Here is a concrete, working example that uses the expression in the comments

import java.util.regex.Matcher;
import java.util.regex.Pattern;

public class RegexFindPunctuation {

    public static void main(String[] args) {
        Pattern p = Pattern.compile("\\p{Punct}");

        Matcher m = p.matcher("One day! when I was walking. I found your pants? just kidding...");
        int count = 0;
        while (m.find()) {
            count++;
            System.out.println("\nMatch number: " + count);
            System.out.println("start() : " + m.start());
            System.out.println("end()   : " + m.end());
            System.out.println("group() : " + m.group());
        }
    }
}
EdgeCase
  • 4,719
  • 16
  • 45
  • 73
  • I tried running Pattern.compile("\\p{Punct}") (following the double-escape mentioned in that link you gave), but it doesn't find any punctuation, either. Specifically, I ran the following code: String input = "One day! when I was walking. I found your pants? just kidding..."; Pattern p = Pattern.compile("\\p{Punct}"); Matcher m = p.matcher(input); – Mister R2 Jul 29 '12 at 01:51
  • 2
    Same issue as above, use `Matcher.find()`. Note that this is much better regarding (memory) performance as returning all matches. If you simply want to match a whole string you may as well write `"input".matches("pattern")` by the way. – Maarten Bodewes Jul 29 '12 at 09:19
27

I would try a character class regex similar to

"[.!?\\-]"

Add whatever characters you wish to match inside the []s. Be careful to escape any characters that might have a special meaning to the regex parser.

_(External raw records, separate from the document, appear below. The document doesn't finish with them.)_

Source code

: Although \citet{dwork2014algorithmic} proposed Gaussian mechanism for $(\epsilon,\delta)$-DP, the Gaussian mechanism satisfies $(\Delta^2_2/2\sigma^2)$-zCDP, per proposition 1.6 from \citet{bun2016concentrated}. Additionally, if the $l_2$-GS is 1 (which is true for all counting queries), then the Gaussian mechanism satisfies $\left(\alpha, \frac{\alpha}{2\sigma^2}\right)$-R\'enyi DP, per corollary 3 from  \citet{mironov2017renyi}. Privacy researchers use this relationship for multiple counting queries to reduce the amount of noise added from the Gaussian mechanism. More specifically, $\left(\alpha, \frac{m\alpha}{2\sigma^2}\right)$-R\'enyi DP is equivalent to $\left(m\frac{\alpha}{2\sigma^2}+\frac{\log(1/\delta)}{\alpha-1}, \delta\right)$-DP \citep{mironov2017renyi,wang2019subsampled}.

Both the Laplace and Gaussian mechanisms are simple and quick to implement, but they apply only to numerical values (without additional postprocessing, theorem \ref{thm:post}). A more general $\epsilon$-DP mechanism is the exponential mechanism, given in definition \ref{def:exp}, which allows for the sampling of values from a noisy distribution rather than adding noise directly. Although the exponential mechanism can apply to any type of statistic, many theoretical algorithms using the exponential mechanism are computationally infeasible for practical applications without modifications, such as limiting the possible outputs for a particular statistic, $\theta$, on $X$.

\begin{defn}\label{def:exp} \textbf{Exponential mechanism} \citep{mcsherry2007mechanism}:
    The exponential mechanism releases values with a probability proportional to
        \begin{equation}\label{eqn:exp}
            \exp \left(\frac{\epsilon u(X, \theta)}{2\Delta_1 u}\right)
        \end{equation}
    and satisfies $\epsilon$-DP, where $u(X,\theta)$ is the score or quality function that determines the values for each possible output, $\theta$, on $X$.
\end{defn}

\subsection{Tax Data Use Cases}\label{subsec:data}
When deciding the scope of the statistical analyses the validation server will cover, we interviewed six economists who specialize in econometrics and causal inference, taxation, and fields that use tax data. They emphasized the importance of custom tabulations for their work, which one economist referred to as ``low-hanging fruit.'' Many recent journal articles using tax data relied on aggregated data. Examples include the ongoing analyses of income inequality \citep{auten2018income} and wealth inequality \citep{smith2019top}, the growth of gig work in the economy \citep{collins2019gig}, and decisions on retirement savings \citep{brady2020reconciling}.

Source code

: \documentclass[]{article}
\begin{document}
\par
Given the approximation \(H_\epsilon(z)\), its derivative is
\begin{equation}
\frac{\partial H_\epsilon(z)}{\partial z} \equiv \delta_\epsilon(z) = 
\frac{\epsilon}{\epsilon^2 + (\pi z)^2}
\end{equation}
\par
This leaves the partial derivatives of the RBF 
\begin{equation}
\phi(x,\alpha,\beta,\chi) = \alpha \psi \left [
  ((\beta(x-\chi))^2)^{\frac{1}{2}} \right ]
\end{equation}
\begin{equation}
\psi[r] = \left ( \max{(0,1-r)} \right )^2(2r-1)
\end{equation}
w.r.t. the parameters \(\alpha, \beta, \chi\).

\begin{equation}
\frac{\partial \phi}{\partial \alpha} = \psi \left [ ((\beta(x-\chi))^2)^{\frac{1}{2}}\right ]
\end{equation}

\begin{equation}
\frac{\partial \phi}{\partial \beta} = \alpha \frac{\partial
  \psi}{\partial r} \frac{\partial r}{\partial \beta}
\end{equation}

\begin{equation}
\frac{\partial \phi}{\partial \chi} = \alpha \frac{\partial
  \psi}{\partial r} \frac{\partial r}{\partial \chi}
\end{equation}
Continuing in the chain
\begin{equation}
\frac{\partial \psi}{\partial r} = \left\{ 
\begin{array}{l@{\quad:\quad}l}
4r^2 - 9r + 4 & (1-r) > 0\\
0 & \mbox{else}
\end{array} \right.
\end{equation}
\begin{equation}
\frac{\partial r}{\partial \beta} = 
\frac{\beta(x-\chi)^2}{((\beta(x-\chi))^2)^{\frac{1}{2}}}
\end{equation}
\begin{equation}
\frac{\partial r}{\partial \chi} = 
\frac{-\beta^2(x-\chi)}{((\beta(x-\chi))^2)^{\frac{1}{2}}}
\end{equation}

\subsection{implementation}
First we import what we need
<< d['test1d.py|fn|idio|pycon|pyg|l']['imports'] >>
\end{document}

You then have to iterate through the matches by using Matcher.find() until it returns false.

Maarten Bodewes
  • 90,524
  • 13
  • 150
  • 263
Code-Apprentice
  • 81,660
  • 23
  • 145
  • 268
  • 7
    Hint: [here](http://www.regular-expressions.info/charclass.html) you can read that *special characters or metacharacters inside a character class are the closing bracket (]), the backslash (\), the caret (^) and the hyphen (-)*. The usual metacharacters are normal characters inside a character class. So `"[\\.\\!\\?]"` is same as `"[.!?]"` – Pshemo Jul 28 '12 at 22:29
  • @Pshemo Thanks, I wasn't exactly sure about that. Of course, it doesn't hurt to escape these characters anyway, does it? – Code-Apprentice Jul 28 '12 at 22:31
  • I hope it doesn't because I also used escape marks in my earlier projects :) – Pshemo Jul 28 '12 at 22:34
  • 4
    @Pshemo: You forgot to escape the backslash character in your comment though :) – Maarten Bodewes Jul 28 '12 at 23:03
  • 1
    @owlstead I saw that but it was too late for edit and creating new comment to correct it was pointless since context and link is enough to figure out what should be in () :D. – Pshemo Jul 28 '12 at 23:16
  • Hey. I implemented your suggestion like this: String input = "One day! when I was walking. I found your pants? just kidding..."; Pattern p = Pattern.compile("[\\.\\!\\?]"); Matcher m = p.matcher(input); When it ran, however, it found 0 matches. Am I wrong in thinking it will match any of those characters anywhere it's found in the input string the way it's written? – Mister R2 Jul 29 '12 at 01:08
  • 1
    The whole String does not match, so you have to use `Matcher.find()`, added this to the answer. The matching string is `group()` or `group(0)` and should contain a single punctuation character. – Maarten Bodewes Jul 29 '12 at 09:19
  • Ok, yeah I see it now. Thank you all -- very much. This helped me fix my problem. – Mister R2 Jul 30 '12 at 19:18
  • `[.?!:;\-()[\]'"/,]` if you want to test for all punctuations. – Shota Sep 08 '20 at 11:14
  • Does Java not require escaping the period? – cliffclof Jan 26 '22 at 06:00
  • 1
    @cliffclof I assume not. This is more of a regex syntax issue than a Java one. Special characters inside `[]` are automatically escaped unless they have special meaning in that context. – Code-Apprentice Jan 26 '22 at 21:17
  • I did not know that one. – cliffclof Feb 06 '22 at 01:39
1

I would try

\W

it matches any non-word character. This includes spaces and punctuation, but not underscores. It’s equivalent to [^A-Za-z0-9_]

  • Unfortunately this won't work - The OP wants a regex that doesn't exclude certain non-word characters like < and > that are not punctuation. – Bill Horvath Jun 01 '20 at 17:01
  • Brackets, like "(" and ")", would also be considered punctuation. – Klaws Nov 20 '20 at 14:44
0

I was tring to find how to replace a regex, with keeping other regex part. Example: Hi , how are you ? -> Hi, how are you?. After studying a little i found that i could create groups, using "()", so just replaced the goup one, that was "(\s)".

        String a = "Hi , how are you ?";
        String p = "(\s)([,.!?\\-])";
        System.out.println(a.replaceAll(p,"$2"));
        //output: Hi, how are you?
Lucas Lombardi
  • 121
  • 1
  • 1
  • 8